Constituent Analysis and Dependency Grammar

Constituent analysis is based on Phase Structure Grammar (PSG) Here the constituent structure can be represented as a tree, with a heirarchy displaying the relations between the constituents.

For the sentence:
Hari eats two bananas every morning
Phrase Structure Tree

graph TD
    S --> NP_1
    S --> VP_1
    NP_1 --> N_a
    N_a --> Hari
    VP_1 --> V
    V --> eats
    VP_1 --> NP_2a
    VP_1 --> NP_2b
    NP_2a --> det_b
    NP_2a --> N_b
    det_b --> two
    N_b --> bananas
    NP_2b --> det_c
    NP_2b --> N_c
    det_c --> every
    N_c --> morning

In contrast, we have another way of looking at the sentence and the relations between the words in it known as Dependency Grammar
If we were to parse the same sentence that we saw previously, we would get the following:
Dependency Tree

graph TD
    eats -- subj --> Hari
    eats -- obj --> bananas
    eats -- time --> morning
    bananas -- det --> two
    morning -- det --> every

If we look at the PSG parsing, we note that every word falls under a constituency and the sentence itself forms the root of the tree.
Each leaf is a word.
However in dependency grammar, the words form nodes at all levels of the trees and there is one single word which is the root of the sentence.
Phrase Structures Trees preserve the structure, i.e the word order of the sentence, however Dependency Trees do not.

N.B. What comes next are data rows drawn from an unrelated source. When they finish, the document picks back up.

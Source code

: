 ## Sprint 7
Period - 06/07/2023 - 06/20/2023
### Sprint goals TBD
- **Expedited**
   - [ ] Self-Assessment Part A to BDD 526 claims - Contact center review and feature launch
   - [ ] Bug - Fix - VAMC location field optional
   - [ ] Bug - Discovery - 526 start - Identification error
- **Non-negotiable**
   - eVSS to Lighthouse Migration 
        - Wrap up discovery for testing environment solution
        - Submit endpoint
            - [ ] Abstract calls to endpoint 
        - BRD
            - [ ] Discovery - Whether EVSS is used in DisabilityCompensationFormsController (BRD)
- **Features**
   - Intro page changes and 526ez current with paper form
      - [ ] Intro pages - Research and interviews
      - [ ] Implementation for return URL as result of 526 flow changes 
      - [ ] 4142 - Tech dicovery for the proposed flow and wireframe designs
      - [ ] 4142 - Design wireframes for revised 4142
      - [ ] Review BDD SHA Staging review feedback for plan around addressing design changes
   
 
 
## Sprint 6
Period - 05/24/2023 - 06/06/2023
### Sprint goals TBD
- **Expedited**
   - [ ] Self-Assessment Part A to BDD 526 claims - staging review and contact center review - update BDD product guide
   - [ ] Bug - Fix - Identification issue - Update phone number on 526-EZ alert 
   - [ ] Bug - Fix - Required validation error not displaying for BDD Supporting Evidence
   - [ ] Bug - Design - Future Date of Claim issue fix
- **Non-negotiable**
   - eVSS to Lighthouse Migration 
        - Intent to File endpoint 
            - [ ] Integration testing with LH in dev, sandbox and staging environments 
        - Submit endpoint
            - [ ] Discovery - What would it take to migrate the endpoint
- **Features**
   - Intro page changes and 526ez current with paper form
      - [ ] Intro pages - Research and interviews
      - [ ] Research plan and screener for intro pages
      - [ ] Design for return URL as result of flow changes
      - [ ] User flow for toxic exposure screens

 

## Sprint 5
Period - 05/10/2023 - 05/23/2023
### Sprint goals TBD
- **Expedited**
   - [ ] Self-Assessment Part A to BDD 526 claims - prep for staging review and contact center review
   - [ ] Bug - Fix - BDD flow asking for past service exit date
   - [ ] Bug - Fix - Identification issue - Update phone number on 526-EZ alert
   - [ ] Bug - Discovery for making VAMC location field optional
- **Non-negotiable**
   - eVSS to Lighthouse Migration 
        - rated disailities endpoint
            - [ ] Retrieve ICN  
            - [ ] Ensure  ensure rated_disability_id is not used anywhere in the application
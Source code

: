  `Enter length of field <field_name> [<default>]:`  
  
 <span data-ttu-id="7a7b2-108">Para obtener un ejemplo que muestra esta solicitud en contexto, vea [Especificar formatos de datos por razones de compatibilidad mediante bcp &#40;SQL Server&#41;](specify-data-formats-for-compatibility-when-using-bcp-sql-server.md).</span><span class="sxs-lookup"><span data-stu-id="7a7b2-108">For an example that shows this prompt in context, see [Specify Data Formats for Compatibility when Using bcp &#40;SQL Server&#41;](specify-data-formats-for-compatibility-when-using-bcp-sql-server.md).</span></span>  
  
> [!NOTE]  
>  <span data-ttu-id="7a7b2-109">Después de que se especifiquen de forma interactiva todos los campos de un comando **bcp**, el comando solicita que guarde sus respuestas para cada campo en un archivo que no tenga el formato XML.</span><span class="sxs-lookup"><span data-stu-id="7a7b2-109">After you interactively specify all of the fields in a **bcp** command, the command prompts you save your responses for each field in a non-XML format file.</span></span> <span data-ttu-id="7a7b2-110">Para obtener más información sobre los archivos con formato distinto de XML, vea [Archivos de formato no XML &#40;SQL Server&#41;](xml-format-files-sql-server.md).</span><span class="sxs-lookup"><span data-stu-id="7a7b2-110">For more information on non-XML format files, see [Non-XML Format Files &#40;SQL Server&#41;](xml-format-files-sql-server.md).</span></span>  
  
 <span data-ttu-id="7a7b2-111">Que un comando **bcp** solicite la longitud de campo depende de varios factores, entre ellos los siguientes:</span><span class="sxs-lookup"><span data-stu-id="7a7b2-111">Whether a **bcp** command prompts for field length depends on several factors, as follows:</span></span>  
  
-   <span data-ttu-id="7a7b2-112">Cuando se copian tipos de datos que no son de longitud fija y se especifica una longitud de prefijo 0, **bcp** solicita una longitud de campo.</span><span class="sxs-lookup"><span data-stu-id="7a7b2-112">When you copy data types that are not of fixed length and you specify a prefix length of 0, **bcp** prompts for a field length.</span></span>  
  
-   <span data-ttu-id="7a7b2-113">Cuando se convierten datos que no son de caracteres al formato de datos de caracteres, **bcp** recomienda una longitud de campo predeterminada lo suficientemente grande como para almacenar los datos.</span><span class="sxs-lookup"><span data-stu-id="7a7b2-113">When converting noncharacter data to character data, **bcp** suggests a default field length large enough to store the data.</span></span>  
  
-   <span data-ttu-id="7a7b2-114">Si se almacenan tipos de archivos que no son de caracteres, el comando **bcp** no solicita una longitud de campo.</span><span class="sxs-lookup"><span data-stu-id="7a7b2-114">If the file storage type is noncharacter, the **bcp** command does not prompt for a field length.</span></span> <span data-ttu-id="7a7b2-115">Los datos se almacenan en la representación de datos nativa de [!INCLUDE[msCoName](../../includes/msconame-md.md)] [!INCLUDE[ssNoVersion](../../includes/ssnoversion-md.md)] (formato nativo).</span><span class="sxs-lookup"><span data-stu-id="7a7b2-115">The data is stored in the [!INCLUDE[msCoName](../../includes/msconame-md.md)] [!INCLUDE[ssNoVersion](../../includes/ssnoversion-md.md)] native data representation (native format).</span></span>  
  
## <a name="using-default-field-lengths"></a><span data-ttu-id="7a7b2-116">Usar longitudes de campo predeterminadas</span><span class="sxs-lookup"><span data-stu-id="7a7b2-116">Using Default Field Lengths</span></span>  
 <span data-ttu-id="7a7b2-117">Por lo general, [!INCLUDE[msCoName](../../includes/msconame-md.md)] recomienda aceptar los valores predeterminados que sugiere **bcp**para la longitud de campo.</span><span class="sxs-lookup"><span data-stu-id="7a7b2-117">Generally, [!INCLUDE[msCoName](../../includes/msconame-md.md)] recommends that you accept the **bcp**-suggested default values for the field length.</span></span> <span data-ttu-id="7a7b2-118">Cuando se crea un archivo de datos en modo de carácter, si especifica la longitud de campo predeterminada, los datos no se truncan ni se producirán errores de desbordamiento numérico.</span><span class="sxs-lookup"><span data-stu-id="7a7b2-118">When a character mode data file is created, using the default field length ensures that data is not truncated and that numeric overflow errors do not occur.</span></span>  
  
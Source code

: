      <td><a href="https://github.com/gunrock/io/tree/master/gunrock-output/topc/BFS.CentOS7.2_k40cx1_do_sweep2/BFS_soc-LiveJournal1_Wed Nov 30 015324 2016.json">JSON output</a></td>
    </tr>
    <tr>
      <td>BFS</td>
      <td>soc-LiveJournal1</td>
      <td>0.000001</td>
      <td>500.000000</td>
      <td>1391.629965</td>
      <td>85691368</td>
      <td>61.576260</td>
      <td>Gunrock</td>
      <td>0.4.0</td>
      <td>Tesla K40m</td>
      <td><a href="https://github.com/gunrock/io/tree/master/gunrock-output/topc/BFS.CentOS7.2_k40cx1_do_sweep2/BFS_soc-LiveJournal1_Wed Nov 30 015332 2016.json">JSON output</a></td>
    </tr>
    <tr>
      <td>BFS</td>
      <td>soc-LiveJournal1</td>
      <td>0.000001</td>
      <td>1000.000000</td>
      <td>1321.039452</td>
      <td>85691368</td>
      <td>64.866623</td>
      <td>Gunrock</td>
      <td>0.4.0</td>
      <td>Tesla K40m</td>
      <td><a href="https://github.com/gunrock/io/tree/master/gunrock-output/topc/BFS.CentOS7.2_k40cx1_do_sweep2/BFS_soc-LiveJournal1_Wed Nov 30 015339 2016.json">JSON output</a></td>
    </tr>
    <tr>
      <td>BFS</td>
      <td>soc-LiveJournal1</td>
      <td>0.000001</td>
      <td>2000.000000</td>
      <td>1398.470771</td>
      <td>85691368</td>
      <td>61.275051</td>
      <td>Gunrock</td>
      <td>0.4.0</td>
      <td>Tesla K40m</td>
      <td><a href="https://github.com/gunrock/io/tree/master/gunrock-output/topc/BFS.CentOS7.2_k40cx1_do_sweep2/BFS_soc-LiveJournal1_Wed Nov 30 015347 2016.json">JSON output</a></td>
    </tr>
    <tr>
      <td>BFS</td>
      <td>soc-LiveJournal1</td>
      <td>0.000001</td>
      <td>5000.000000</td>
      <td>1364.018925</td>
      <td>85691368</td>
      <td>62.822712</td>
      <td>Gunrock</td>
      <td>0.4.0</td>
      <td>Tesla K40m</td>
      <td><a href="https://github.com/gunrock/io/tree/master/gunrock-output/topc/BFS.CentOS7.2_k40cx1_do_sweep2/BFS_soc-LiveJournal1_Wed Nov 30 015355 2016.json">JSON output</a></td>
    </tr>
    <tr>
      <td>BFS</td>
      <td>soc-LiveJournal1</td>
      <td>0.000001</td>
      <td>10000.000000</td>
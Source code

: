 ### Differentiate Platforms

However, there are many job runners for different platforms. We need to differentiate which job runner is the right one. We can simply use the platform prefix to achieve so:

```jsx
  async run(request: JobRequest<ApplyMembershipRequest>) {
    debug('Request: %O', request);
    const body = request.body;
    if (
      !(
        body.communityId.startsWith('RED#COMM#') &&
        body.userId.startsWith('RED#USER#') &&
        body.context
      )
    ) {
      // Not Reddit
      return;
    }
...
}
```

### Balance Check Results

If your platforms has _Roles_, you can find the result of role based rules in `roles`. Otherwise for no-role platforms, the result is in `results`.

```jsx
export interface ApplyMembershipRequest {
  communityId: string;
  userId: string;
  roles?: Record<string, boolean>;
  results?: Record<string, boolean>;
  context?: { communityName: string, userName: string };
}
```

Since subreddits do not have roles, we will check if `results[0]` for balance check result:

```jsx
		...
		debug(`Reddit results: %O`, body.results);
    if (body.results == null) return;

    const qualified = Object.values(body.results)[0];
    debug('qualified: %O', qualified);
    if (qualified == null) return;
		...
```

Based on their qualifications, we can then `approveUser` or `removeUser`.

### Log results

The nature of the dependencies is decided on the basis of meaning. The dependencies capture semantic relations between the words and their dependent.

English has a relatively strict word order that lends itself to working well with PSG parsing, however in recently DG has grown more favourable with those in the field of natural language processing.
This is because DG firstly works better with languages with more flexible word order, including many ILs, and since it focuses on the relations of meaning.
Probablistic and Statistical methods which were used to infer data from large databanks have now largely been replaced by machine learning methods.